Rechtliche Beurteilung
[10] Aufgrund ihres inhaltlichen Zusammenhangs werden beide Rechtsmittel gemeinsam behandelt.
1. Zum behaupteten Verfahrensmangel:
[11] 1.1. Nach ständiger Rechtsprechung begründet nur die Teilnahme eines erfolgreich abgelehnten Richters an der Entscheidung deren Mangelhaftigkeit im Sinn des § 58 Abs 4 Z 1 AußStrG (RS0007462 [T2 zum AußStrG]). Solange keine Entscheidung über eine Ablehnung erfolgt ist, liegt dieser Aufhebungsgrund nicht vor (RS0042046 [T1; T4 zum AußStrG]). Nur eine berechtigte Ablehnung könnte also eine davon betroffene Entscheidung nichtig – oder im Außerstreitverfahren aufhebbar – machen (RS0046044).
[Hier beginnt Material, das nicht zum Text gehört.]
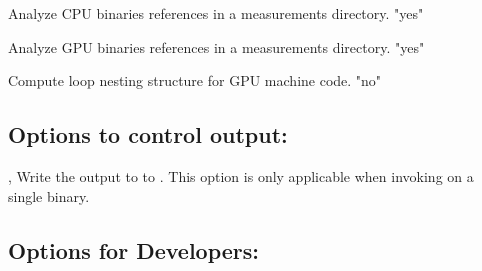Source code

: \documentclass[english]{article}
\begin{document}
\begin{Description}

\item[\OptArg{--cpu}{"yes"/"no"}]
Analyze CPU binaries references in a measurements directory. {"yes"}

\item[\OptArg{--gpu}{"yes"/"no"}]
Analyze GPU binaries references in a measurements directory. {"yes"}

\item[\OptArg{--gpucfg}{"yes"/"no"}]
Compute loop nesting structure for GPU machine code. {"no"}


%

\end{Description}

\subsection{Options to control output:}
\begin{Description}

\item[\OptArg{-o}{filename}, \OptArg{--output}{filename}]
Write the output to to .  This option is only applicable when invoking
 on a single binary.

\end{Description}

\subsection{Options for Developers:}
\end{document}
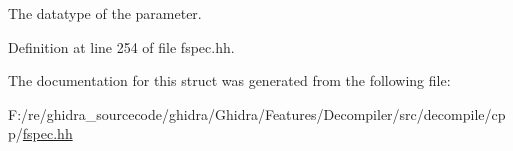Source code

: The datatype of the parameter. 



Definition at line 254 of file fspec.\+hh.



The documentation for this struct was generated from the following file\+:\begin{DoxyCompactItemize}
\item 
F\+:/re/ghidra\+\_\+sourcecode/ghidra/\+Ghidra/\+Features/\+Decompiler/src/decompile/cpp/\mbox{\hyperlink{fspec_8hh}{fspec.\+hh}}\end{DoxyCompactItemize}
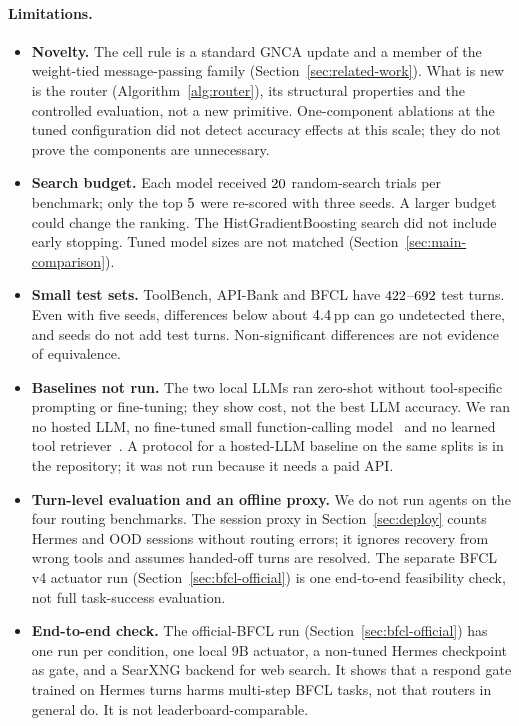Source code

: \documentclass[10pt,twocolumn,letterpaper]{article}
\begin{document}
\paragraph{Limitations.}
\begin{itemize}[leftmargin=1.2em, itemsep=0.1em]
  \item \textbf{Novelty.} The cell rule is a standard GNCA update and a member of the weight-tied message-passing family (Section~\ref{sec:related-work}). What is new is the router (Algorithm~\ref{alg:router}), its structural properties and the controlled evaluation, not a new primitive. One-component ablations at the tuned configuration did not detect accuracy effects at this scale; they do not prove the components are unnecessary.
  \item \textbf{Search budget.} Each model received $20$ random-search trials per benchmark; only the top $5$ were re-scored with three seeds. A larger budget could change the ranking. The HistGradientBoosting search did not include early stopping. Tuned model sizes are not matched (Section~\ref{sec:main-comparison}).
  \item \textbf{Small test sets.} ToolBench, API-Bank and BFCL have $422$--$692$ test turns. Even with five seeds, differences below about $4.4$\,pp can go undetected there, and seeds do not add test turns. Non-significant differences are not evidence of equivalence.
  \item \textbf{Baselines not run.} The two local LLMs ran zero-shot without tool-specific prompting or fine-tuning; they show cost, not the best LLM accuracy. We ran no hosted LLM, no fine-tuned small function-calling model~\cite{chen2024octopus,erdogan2024tinyagent,lin2024hammer} and no learned tool retriever~\cite{qu2024colt}. A protocol for a hosted-LLM baseline on the same splits is in the repository; it was not run because it needs a paid API.
  \item \textbf{Turn-level evaluation and an offline proxy.} We do not run agents on the four routing benchmarks. The session proxy in Section~\ref{sec:deploy} counts Hermes and OOD sessions without routing errors; it ignores recovery from wrong tools and assumes handed-off turns are resolved. The separate BFCL v4 actuator run (Section~\ref{sec:bfcl-official}) is one end-to-end feasibility check, not full task-success evaluation.
  \item \textbf{End-to-end check.} The official-BFCL run (Section~\ref{sec:bfcl-official}) has one run per condition, one local 9B actuator, a non-tuned Hermes checkpoint as gate, and a SearXNG backend for web search. It shows that a respond gate trained on Hermes turns harms multi-step BFCL tasks, not that routers in general do. It is not leaderboard-comparable.

\end{itemize}
\end{document}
Im vorliegenden Fall legte der Rekurssenat im Verfahren über die Ablehnung der Erstrichterin unter Hinweis auf die zu RS0125478 ergangene Rechtsprechung (vgl auch RS0046015) dar, dass die gänzlich unbegründete (neuerliche) Ablehnung der Erstrichterin durch die Antragstellerin nur zum Zweck der Verfahrensverzögerung und somit rechtsmissbräuchlich erfolgt sei. Die Revisionsrekurswerber, die dieser inhaltlichen Beurteilung nicht entgegentreten, können somit auf keine erfolgreiche Ablehnung der Erstrichterin verweisen. Der (gemäß § 66 Abs 1 Z 1 AußStrG auch in dritter Instanz wahrnehmbare) Verfahrensmangel des § 58 Abs 4 Z 1 AußStrG liegt daher nicht vor (1 Ob 94/15b).
[12] 1.2. Dies ist auch dem Argument (nur) des nunmehrigen Eigentümers des notleidenden Grundstücks entgegenzuhalten, der davon ausgeht, dass auch der Vorsitzende des Rekurssenats befangen sei, weil die Antragstellerin gegen diesen eine Strafanzeige erstattet habe.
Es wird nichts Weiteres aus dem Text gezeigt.